Dark Water (Cooper M. Reid Book 1) Read online




  1

  It was the third time in a month that Jenny had woken up to the sound of a child’s laughter. Had her own child been alive, this would have made sense. There were times when she heard the noise and dared to imagine that the last four years had only been a dream—that Henry was still alive. But Henry was dead. He had drowned less than ten feet away from the beach and they’d had a funeral and memorial service without a body two weeks later.

  By the time Jenny sat up in bed and her sleep-fogged mind came around, she understood that a laughing child in her house made no sense. Hearing it in the dead of the night and then remembering that Henry was dead created a sharp fear within her that took her breath away.

  She’d heard the noise more than a dozen times in the last year and had tried her best to ignore it. But this was the third time within a week. It was becoming far too much to take.

  “Sam,” she said, nudging her husband. “You awake?”

  “Yeah.”

  “Did you hear it?”

  “I was trying to pretend I didn’t.”

  That said, Sam sat up in bed next to her and cut on his bedside lamp. His hair was in disarray and he squinted against the light. It hurt Jenny to be reminded just how much Henry had taken after his father. Sometimes the resemblance was so uncanny that she felt like Henry might have actually taken up residence in Sam when he had left this world.

  “It sounded like a girl this time,” Jenny said.

  “Yeah,” Sam said, still trying to drag himself out of sleep.

  Jenny didn’t know how Sam could remotely think of sleeping after hearing what she had heard. A child’s laughter, of course, was always cheerful and melodic. But when heard at two in the morning in a house that had not harbored a child in almost five years, it was an entirely different sound.

  It was menacing and creepy.

  “Come on, then,” Sam said. “Let’s go take a look.”

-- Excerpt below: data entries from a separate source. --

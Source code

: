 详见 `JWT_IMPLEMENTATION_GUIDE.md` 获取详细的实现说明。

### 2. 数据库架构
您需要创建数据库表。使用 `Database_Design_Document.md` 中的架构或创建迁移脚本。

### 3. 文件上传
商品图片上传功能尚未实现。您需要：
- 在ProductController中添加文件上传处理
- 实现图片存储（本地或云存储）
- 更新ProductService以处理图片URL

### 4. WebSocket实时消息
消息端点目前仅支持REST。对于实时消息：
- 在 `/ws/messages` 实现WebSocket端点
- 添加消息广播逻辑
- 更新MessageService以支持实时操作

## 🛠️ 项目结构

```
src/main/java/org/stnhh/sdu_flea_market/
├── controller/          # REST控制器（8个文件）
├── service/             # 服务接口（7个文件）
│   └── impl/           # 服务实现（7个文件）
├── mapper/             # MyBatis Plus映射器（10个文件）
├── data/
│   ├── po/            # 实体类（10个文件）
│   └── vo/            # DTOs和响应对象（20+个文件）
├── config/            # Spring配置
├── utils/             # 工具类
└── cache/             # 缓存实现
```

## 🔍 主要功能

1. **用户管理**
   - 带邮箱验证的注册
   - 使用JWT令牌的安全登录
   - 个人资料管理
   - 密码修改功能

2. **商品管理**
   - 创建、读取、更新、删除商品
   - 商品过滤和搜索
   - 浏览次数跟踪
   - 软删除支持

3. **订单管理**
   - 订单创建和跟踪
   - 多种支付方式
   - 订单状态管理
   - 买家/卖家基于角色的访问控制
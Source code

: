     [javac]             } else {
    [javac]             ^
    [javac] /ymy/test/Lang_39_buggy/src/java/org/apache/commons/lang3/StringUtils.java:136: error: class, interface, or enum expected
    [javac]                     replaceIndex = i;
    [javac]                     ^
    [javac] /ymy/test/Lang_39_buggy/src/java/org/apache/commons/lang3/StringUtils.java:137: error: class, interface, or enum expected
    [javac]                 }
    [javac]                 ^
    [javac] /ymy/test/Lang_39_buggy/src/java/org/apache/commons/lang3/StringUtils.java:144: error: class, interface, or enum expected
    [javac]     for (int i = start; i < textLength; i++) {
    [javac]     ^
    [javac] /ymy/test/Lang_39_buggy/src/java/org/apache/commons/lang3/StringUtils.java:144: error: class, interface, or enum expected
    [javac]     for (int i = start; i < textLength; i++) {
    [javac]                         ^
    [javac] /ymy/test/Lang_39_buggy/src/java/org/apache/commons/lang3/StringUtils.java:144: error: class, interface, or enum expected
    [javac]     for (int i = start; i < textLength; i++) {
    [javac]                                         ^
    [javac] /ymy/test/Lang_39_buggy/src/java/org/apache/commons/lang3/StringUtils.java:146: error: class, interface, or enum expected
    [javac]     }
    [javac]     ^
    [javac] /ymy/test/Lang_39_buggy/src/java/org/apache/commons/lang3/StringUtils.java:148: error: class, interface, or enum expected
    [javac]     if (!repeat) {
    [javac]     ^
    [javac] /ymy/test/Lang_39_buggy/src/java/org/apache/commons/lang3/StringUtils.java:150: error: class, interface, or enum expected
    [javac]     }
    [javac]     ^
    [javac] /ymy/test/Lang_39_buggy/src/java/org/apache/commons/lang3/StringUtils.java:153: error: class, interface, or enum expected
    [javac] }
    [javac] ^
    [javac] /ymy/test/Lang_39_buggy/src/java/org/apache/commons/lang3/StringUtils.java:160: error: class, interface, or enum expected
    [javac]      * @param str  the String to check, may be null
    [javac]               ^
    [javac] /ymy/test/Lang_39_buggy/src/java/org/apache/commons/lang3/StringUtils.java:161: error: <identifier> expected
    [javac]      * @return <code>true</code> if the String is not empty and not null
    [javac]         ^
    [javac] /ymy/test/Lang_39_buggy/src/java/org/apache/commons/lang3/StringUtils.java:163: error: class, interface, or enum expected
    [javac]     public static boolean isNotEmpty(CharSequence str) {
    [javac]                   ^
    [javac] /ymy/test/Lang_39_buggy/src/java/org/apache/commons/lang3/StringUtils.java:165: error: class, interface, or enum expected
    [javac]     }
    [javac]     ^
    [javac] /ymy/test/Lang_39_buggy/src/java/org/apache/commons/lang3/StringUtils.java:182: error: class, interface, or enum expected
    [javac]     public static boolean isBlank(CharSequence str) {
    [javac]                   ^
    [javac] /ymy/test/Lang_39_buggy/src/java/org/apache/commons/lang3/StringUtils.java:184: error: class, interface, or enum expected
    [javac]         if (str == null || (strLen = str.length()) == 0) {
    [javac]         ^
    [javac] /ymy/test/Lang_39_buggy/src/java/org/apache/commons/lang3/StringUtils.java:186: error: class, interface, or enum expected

  “Aren’t you scared?” she asked.

  “Of course I am. That’s why I want you to come with me.”

  Sam slid out of bed, dressed only in a pair of boxer briefs. He shoved his feet into his slippers and walked to the bedroom door.

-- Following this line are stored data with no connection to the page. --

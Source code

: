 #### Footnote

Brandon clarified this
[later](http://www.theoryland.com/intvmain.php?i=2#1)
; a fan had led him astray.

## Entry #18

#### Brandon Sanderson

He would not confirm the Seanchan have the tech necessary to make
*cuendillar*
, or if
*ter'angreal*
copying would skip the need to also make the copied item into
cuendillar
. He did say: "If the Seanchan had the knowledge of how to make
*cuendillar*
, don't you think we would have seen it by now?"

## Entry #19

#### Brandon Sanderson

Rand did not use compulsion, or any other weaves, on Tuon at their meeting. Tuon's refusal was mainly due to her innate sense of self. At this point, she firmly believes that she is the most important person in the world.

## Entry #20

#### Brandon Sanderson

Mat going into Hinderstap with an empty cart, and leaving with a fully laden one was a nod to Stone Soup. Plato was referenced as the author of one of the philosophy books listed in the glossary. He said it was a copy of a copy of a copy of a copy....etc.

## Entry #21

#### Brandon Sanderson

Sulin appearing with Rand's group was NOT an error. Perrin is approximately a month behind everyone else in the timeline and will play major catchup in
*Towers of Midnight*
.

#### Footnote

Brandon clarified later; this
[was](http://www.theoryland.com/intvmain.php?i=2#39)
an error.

  He turned back to Jenny and she saw that he was doing his best to stay calm. Underneath his façade of aloofness and tired annoyance, he was just as scared as she was. She assumed this was his way of trying to assume the role of protector.

  “You can stay here if you want,” he said.

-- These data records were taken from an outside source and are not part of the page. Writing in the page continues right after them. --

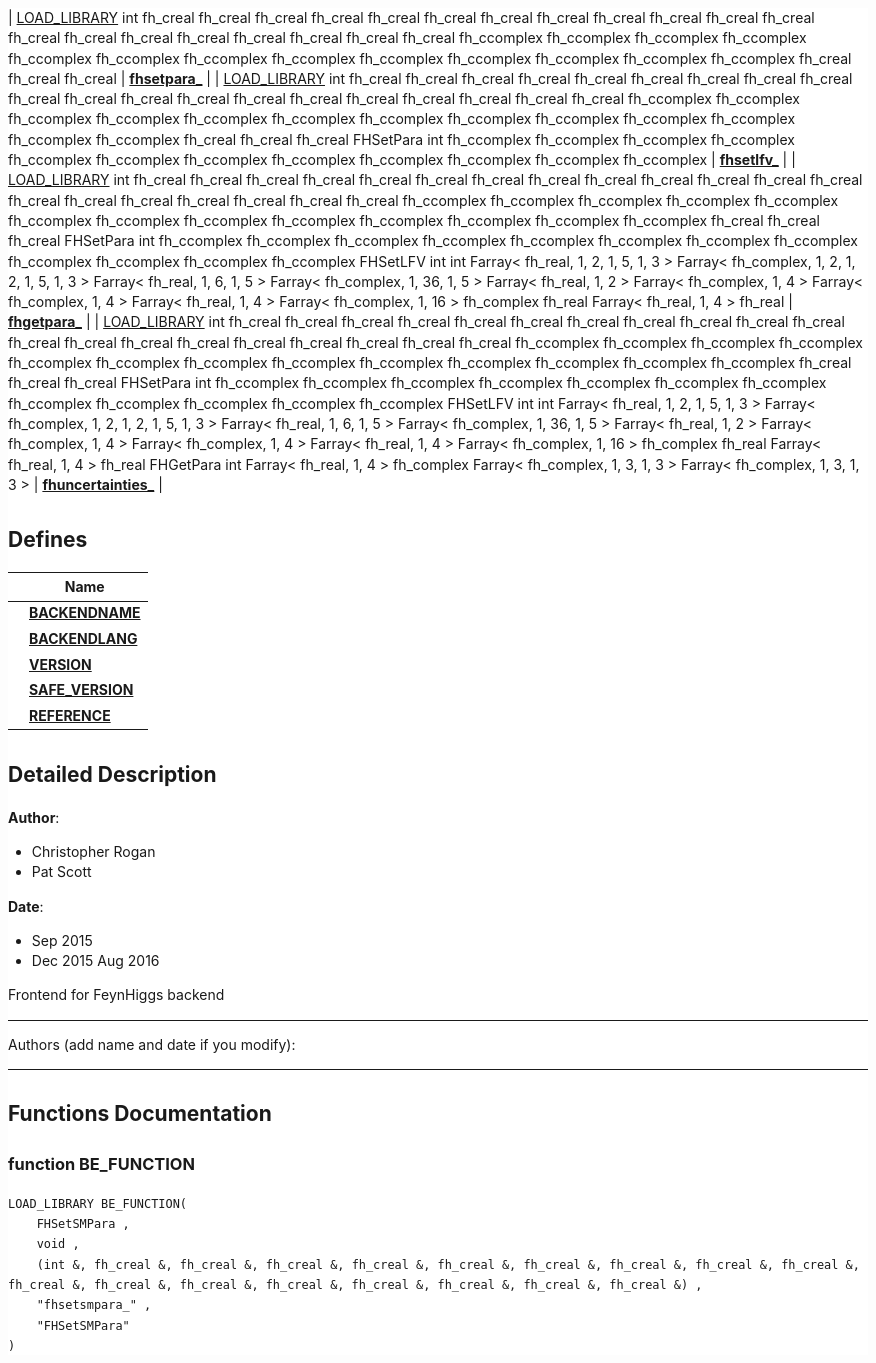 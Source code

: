 | [LOAD_LIBRARY](/documentation/code/gambit_2-2/files/frontend__macros_8hpp/#define-load-library) int fh_creal fh_creal fh_creal fh_creal fh_creal fh_creal fh_creal fh_creal fh_creal fh_creal fh_creal fh_creal fh_creal fh_creal fh_creal fh_creal fh_creal fh_creal fh_creal fh_creal fh_ccomplex fh_ccomplex fh_ccomplex fh_ccomplex fh_ccomplex fh_ccomplex fh_ccomplex fh_ccomplex fh_ccomplex fh_ccomplex fh_ccomplex fh_ccomplex fh_ccomplex fh_creal fh_creal fh_creal | **[fhsetpara_](/documentation/code/gambit_2-2/files/feynhiggs__2__12__0_8hpp/#variable-fhsetpara-)**  |
| [LOAD_LIBRARY](/documentation/code/gambit_2-2/files/frontend__macros_8hpp/#define-load-library) int fh_creal fh_creal fh_creal fh_creal fh_creal fh_creal fh_creal fh_creal fh_creal fh_creal fh_creal fh_creal fh_creal fh_creal fh_creal fh_creal fh_creal fh_creal fh_creal fh_creal fh_ccomplex fh_ccomplex fh_ccomplex fh_ccomplex fh_ccomplex fh_ccomplex fh_ccomplex fh_ccomplex fh_ccomplex fh_ccomplex fh_ccomplex fh_ccomplex fh_ccomplex fh_creal fh_creal fh_creal FHSetPara int fh_ccomplex fh_ccomplex fh_ccomplex fh_ccomplex fh_ccomplex fh_ccomplex fh_ccomplex fh_ccomplex fh_ccomplex fh_ccomplex fh_ccomplex fh_ccomplex | **[fhsetlfv_](/documentation/code/gambit_2-2/files/feynhiggs__2__12__0_8hpp/#variable-fhsetlfv-)**  |
| [LOAD_LIBRARY](/documentation/code/gambit_2-2/files/frontend__macros_8hpp/#define-load-library) int fh_creal fh_creal fh_creal fh_creal fh_creal fh_creal fh_creal fh_creal fh_creal fh_creal fh_creal fh_creal fh_creal fh_creal fh_creal fh_creal fh_creal fh_creal fh_creal fh_creal fh_ccomplex fh_ccomplex fh_ccomplex fh_ccomplex fh_ccomplex fh_ccomplex fh_ccomplex fh_ccomplex fh_ccomplex fh_ccomplex fh_ccomplex fh_ccomplex fh_ccomplex fh_creal fh_creal fh_creal FHSetPara int fh_ccomplex fh_ccomplex fh_ccomplex fh_ccomplex fh_ccomplex fh_ccomplex fh_ccomplex fh_ccomplex fh_ccomplex fh_ccomplex fh_ccomplex fh_ccomplex FHSetLFV int int Farray< fh_real, 1, 2, 1, 5, 1, 3 > Farray< fh_complex, 1, 2, 1, 2, 1, 5, 1, 3 > Farray< fh_real, 1, 6, 1, 5 > Farray< fh_complex, 1, 36, 1, 5 > Farray< fh_real, 1, 2 > Farray< fh_complex, 1, 4 > Farray< fh_complex, 1, 4 > Farray< fh_real, 1, 4 > Farray< fh_complex, 1, 16 > fh_complex fh_real Farray< fh_real, 1, 4 > fh_real | **[fhgetpara_](/documentation/code/gambit_2-2/files/feynhiggs__2__12__0_8hpp/#variable-fhgetpara-)**  |
| [LOAD_LIBRARY](/documentation/code/gambit_2-2/files/frontend__macros_8hpp/#define-load-library) int fh_creal fh_creal fh_creal fh_creal fh_creal fh_creal fh_creal fh_creal fh_creal fh_creal fh_creal fh_creal fh_creal fh_creal fh_creal fh_creal fh_creal fh_creal fh_creal fh_creal fh_ccomplex fh_ccomplex fh_ccomplex fh_ccomplex fh_ccomplex fh_ccomplex fh_ccomplex fh_ccomplex fh_ccomplex fh_ccomplex fh_ccomplex fh_ccomplex fh_ccomplex fh_creal fh_creal fh_creal FHSetPara int fh_ccomplex fh_ccomplex fh_ccomplex fh_ccomplex fh_ccomplex fh_ccomplex fh_ccomplex fh_ccomplex fh_ccomplex fh_ccomplex fh_ccomplex fh_ccomplex FHSetLFV int int Farray< fh_real, 1, 2, 1, 5, 1, 3 > Farray< fh_complex, 1, 2, 1, 2, 1, 5, 1, 3 > Farray< fh_real, 1, 6, 1, 5 > Farray< fh_complex, 1, 36, 1, 5 > Farray< fh_real, 1, 2 > Farray< fh_complex, 1, 4 > Farray< fh_complex, 1, 4 > Farray< fh_real, 1, 4 > Farray< fh_complex, 1, 16 > fh_complex fh_real Farray< fh_real, 1, 4 > fh_real FHGetPara int Farray< fh_real, 1, 4 > fh_complex Farray< fh_complex, 1, 3, 1, 3 > Farray< fh_complex, 1, 3, 1, 3 > | **[fhuncertainties_](/documentation/code/gambit_2-2/files/feynhiggs__2__12__0_8hpp/#variable-fhuncertainties-)**  |

## Defines

|                | Name           |
| -------------- | -------------- |
|  | **[BACKENDNAME](/documentation/code/gambit_2-2/files/feynhiggs__2__12__0_8hpp/#define-backendname)**  |
|  | **[BACKENDLANG](/documentation/code/gambit_2-2/files/feynhiggs__2__12__0_8hpp/#define-backendlang)**  |
|  | **[VERSION](/documentation/code/gambit_2-2/files/feynhiggs__2__12__0_8hpp/#define-version)**  |
|  | **[SAFE_VERSION](/documentation/code/gambit_2-2/files/feynhiggs__2__12__0_8hpp/#define-safe-version)**  |
|  | **[REFERENCE](/documentation/code/gambit_2-2/files/feynhiggs__2__12__0_8hpp/#define-reference)**  |

## Detailed Description


**Author**: 

  * Christopher Rogan 
  * Pat Scott 


**Date**: 

  * Sep 2015
  * Dec 2015 Aug 2016


Frontend for FeynHiggs backend



------------------

Authors (add name and date if you modify):



------------------


## Functions Documentation

### function BE_FUNCTION

```
LOAD_LIBRARY BE_FUNCTION(
    FHSetSMPara ,
    void ,
    (int &, fh_creal &, fh_creal &, fh_creal &, fh_creal &, fh_creal &, fh_creal &, fh_creal &, fh_creal &, fh_creal &, fh_creal &, fh_creal &, fh_creal &, fh_creal &, fh_creal &, fh_creal &, fh_creal &, fh_creal &) ,
    "fhsetsmpara_" ,
    "FHSetSMPara" 
)
```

  She shook her head as she got out of bed and joined him. They stood by the bedroom door for a moment, trying to find the courage to go out. They had never seen anything or found anything disturbed after hearing the laughter, so Jenny wasn’t too scared. But the fact that they were actually looking for what she was beginning to think was an actual ghost or disembodied voice was frightening enough.

  Sam took the lead and walked out into the hallway, cutting on the light. Jenny reached out and took his hand as they made their way down the hall. The house was quiet, the only sound coming from the murmur of waves crashing on the beach four hundred yards away. It was a sound they had long ago gotten used to and one that Jenny only ever heard distinctly when she was having trouble going to sleep.

  “Any idea where it came from?” Sam asked her.

  “Not sure. Maybe the dining room.”

  They walked down the hall, passing Jenny’s study and the room that they were now calling the guest room but, at one time, had been Henry’s room. The door was closed and Jenny reached out to touch it. It was a habit she had started the day after Henry’s death. She did it almost habitually whenever she walked down the hall.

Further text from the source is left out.